Understanding these pain points is the first step toward a design that eliminates or mitigates them.

3. Architectural Patterns for Scaling Real‑Time Feature Stores

3.1 Lambda vs. Kappa Architecture

Architecture	Ingestion Style	Strengths	Weaknesses
Lambda (batch + stream)	Dual pipelines (batch for historical, stream for real‑time)	Guarantees correctness via replayable batch jobs	Higher operational complexity
Kappa (stream‑only)	Single streaming pipeline that also backfills historical data	Simpler, lower latency, easier scaling	Requires robust stream replay mechanisms

For ultra‑low latency, a Kappa design with exactly‑once processing semantics is often preferred, as it avoids the batch‑to‑online synchronization lag.

3.2 Sharding by Entity Key

Hash‑Based Sharding: Distribute entity IDs across N shards using consistent hashing.
Range Sharding: Group similar IDs (e.g., user IDs by geographic region) to improve cache locality.

Best practice: Keep the shard count a multiple of the number of CPU cores per node, and enable re‑sharding without downtime using a coordination service (e.g., Zookeeper, etcd).

3.3 Hybrid In‑Memory + Persistent Store

Layer	Role	Example Tech
Hot Cache	Store most‑recent feature values for active entities	Redis Cluster, Aerospike, Memcached
Warm Store	Persist recent data for warm‑up after cache miss	ScyllaDB, Cassandra (tuned for low read latency)
Cold Archive	Long‑term historical features for training	S3 + Parquet, HDFS, Google Cloud Storage

The cache‑aside pattern—lookup in hot cache, fallback to warm store, then populate cache—keeps the critical path short while preserving durability.

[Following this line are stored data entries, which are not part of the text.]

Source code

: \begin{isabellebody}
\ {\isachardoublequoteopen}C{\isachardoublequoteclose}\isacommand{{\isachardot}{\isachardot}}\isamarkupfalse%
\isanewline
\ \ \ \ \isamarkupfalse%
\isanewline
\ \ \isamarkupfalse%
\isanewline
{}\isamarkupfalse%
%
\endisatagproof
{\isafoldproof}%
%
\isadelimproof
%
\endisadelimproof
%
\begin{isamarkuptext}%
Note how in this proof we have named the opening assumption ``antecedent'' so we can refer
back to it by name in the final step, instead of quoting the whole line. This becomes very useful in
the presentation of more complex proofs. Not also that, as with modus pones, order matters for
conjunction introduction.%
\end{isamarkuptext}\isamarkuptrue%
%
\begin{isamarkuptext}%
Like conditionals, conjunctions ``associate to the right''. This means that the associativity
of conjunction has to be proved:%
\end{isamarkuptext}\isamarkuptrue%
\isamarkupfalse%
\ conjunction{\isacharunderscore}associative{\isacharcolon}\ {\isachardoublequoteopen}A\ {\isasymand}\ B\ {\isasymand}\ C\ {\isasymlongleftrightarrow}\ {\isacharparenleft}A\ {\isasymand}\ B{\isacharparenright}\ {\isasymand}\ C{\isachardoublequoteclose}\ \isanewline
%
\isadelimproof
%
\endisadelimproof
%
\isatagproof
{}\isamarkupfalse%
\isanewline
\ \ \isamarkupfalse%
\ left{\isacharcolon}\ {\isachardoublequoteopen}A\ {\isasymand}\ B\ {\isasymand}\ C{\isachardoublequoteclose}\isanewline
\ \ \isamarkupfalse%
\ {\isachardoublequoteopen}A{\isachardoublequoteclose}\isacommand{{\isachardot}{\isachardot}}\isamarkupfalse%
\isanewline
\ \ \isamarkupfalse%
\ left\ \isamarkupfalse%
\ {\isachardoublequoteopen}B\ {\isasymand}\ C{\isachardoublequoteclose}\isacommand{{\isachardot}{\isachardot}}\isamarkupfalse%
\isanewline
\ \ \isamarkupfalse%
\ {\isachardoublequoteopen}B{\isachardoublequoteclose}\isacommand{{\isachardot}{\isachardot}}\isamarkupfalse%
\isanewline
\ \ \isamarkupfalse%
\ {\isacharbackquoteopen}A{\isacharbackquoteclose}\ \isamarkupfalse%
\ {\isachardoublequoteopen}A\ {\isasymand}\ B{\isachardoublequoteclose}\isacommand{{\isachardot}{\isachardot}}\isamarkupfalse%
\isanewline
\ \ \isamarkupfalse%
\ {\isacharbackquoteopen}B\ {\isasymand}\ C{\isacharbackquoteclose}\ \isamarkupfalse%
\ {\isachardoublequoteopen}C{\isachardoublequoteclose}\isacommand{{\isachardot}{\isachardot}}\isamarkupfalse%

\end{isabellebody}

3.4 Vectorized Retrieval & Columnar Encoding

Instead of fetching each feature as a separate key, retrieve feature vectors in a single request using columnar encodings such as Apache Arrow or FlatBuffers. This reduces round‑trip count and serialization cost.

# Example: using pyarrow to serialize a feature vector
import pyarrow as pa

features = {
    "click_rate": 0.12,
    "session_length": 300,
    "is_premium": True,
}

schema = pa.schema([
    ("click_rate", pa.float64()),
    ("session_length", pa.int64()),
    ("is_premium", pa.bool_()),
])

batch = pa.record_batch([features], schema=schema)
buffer = pa.BufferOutputStream()
writer = pa.ipc.new_stream(buffer, schema)
writer.write_batch(batch)
writer.close()
payload = buffer.getvalue().to_pybytes()

The payload can be sent over gRPC with zero‑copy support, shaving off several milliseconds.

4. Data Ingestion & Real‑Time Materialization

4.1 Exactly‑Once Stream Processing

Frameworks such as Apache Flink, Kafka Streams, and Spark Structured Streaming (with checkpointing) provide exactly‑once guarantees. The pipeline typically:

Consume raw events from a durable log (Kafka topic).
Apply transformation functions (e.g., rolling aggregates, feature engineering).
Materialize the result into the online store using upserts.

Sample Flink Job (Scala)

import org.apache.flink.streaming.api.scala._
import org.apache.flink.streaming.connectors.kafka.FlinkKafkaConsumer
import org.apache.flink.streaming.connectors.redis.RedisSink
import org.apache.flink.api.common.serialization.SimpleStringSchema

case class ClickEvent(userId: String, timestamp: Long, adId: String, clicked: Boolean)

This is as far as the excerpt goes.